Strings Binaries

Need efficient text processing in Elixir? This guide teaches you to work with UTF-8 strings and binaries using pattern matching, the String module, and binary syntax for high-performance text manipulation in production applications.

Prerequisites

Basic Elixir syntax
Understanding of pattern matching
Completed Quick Start Tutorial
Familiarity with Unicode concepts (helpful)

Problem

Text processing appears simple but hides complexity: character encoding (UTF-8 vs ASCII), grapheme clusters vs bytes, performance when processing large text, and cross-platform newline handling. Elixir strings are UTF-8 encoded binaries, requiring understanding of both string and binary operations for efficient text manipulation.

Challenges:

Distinguishing between characters, graphemes, and bytes
Efficient string concatenation and manipulation
Binary pattern matching for parsing protocols
Unicode normalization and case conversion
Handling non-UTF-8 data (legacy encodings, binary protocols)
Performance optimization for large text processing

Solution Overview

Elixir strings are UTF-8 binaries with powerful pattern matching and a comprehensive String module. Use String module for high-level Unicode operations and binary pattern matching for performance-critical parsing.

Key Concepts:

String: UTF-8 encoded binary ("hello")
Charlists: List of Unicode codepoints (~c"hello")
Binaries: Raw byte sequences (<<1, 2, 3>>)
Graphemes: User-perceived characters (may be multiple codepoints)
Codepoints: Unicode character codes

Detailed Implementation

1. String Basics

String Creation and Concatenation

greeting = "Hello, World!"

full_name = "John" <> " " <> "Doe"

name = "Alice"
message = "Hello, #{name}!"  # "Hello, Alice!"

text = """
This is a
multi-line
string.
"""

sql = ~s"""
SELECT * FROM users
WHERE age > 18
ORDER BY name
"""

String Module Operations

String.length("café")  # 4 (not 5!)
byte_size("café")      # 5 (é is 2 bytes in UTF-8)

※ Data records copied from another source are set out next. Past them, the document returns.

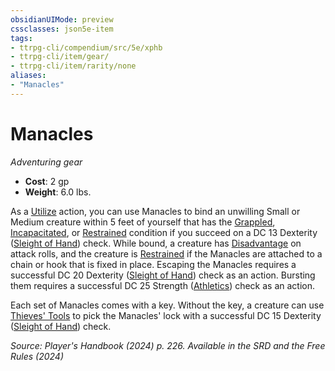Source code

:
 ```yaml
---
obsidianUIMode: preview
cssclasses: json5e-item
tags:
- ttrpg-cli/compendium/src/5e/xphb
- ttrpg-cli/item/gear/
- ttrpg-cli/item/rarity/none
aliases: 
- "Manacles"
---
```

# Manacles
*Adventuring gear*  


- **Cost**: 2 gp
- **Weight**: 6.0 lbs.

As a [Utilize](Інструменти%20ДМ/CLI/rules/actions.md#Utilize) action, you can use Manacles to bind an unwilling Small or Medium creature within 5 feet of yourself that has the [Grappled](Інструменти%20ДМ/CLI/rules/conditions.md#Grappled), [Incapacitated](Інструменти%20ДМ/CLI/rules/conditions.md#Incapacitated), or [Restrained](Інструменти%20ДМ/CLI/rules/conditions.md#Restrained) condition if you succeed on a DC 13 Dexterity ([Sleight of Hand](Інструменти%20ДМ/CLI/rules/skills.md#Sleight%20of%20Hand)) check. While bound, a creature has [Disadvantage](Інструменти%20ДМ/CLI/rules/variant-rules/disadvantage-xphb.md) on attack rolls, and the creature is [Restrained](Інструменти%20ДМ/CLI/rules/conditions.md#Restrained) if the Manacles are attached to a chain or hook that is fixed in place. Escaping the Manacles requires a successful DC 20 Dexterity ([Sleight of Hand](Інструменти%20ДМ/CLI/rules/skills.md#Sleight%20of%20Hand)) check as an action. Bursting them requires a successful DC 25 Strength ([Athletics](Інструменти%20ДМ/CLI/rules/skills.md#Athletics)) check as an action.

Each set of Manacles comes with a key. Without the key, a creature can use [Thieves' Tools](Інструменти%20ДМ/CLI/items/thieves-tools-xphb.md) to pick the Manacles' lock with a successful DC 15 Dexterity ([Sleight of Hand](Інструменти%20ДМ/CLI/rules/skills.md#Sleight%20of%20Hand)) check.

*Source: Player's Handbook (2024) p. 226. Available in the <span title='Systems Reference Document (5.2)'>SRD</span> and the Free Rules (2024)*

String.upcase("hello")     # "HELLO"
String.downcase("WORLD")   # "world"
String.capitalize("alice") # "Alice"

String.trim("  hello  ")        # "hello"
String.trim_leading("  hello") # "hello"
String.trim_trailing("hello  ")# "hello"

String.split("a,b,c", ",")           # ["a", "b", "c"]
String.split("hello world", " ")      # ["hello", "world"]
String.split("a|b|c", "|", parts: 2)  # ["a", "b|c"]

String.replace("hello", "l", "L")          # "heLLo"
String.replace("hello", "l", "L", global: false) # "heLlo" (first only)

String.contains?("hello world", "world")  # true
String.starts_with?("hello", "he")        # true
String.ends_with?("hello", "lo")          # true

Enum.join(["a", "b", "c"], ",")  # "a,b,c"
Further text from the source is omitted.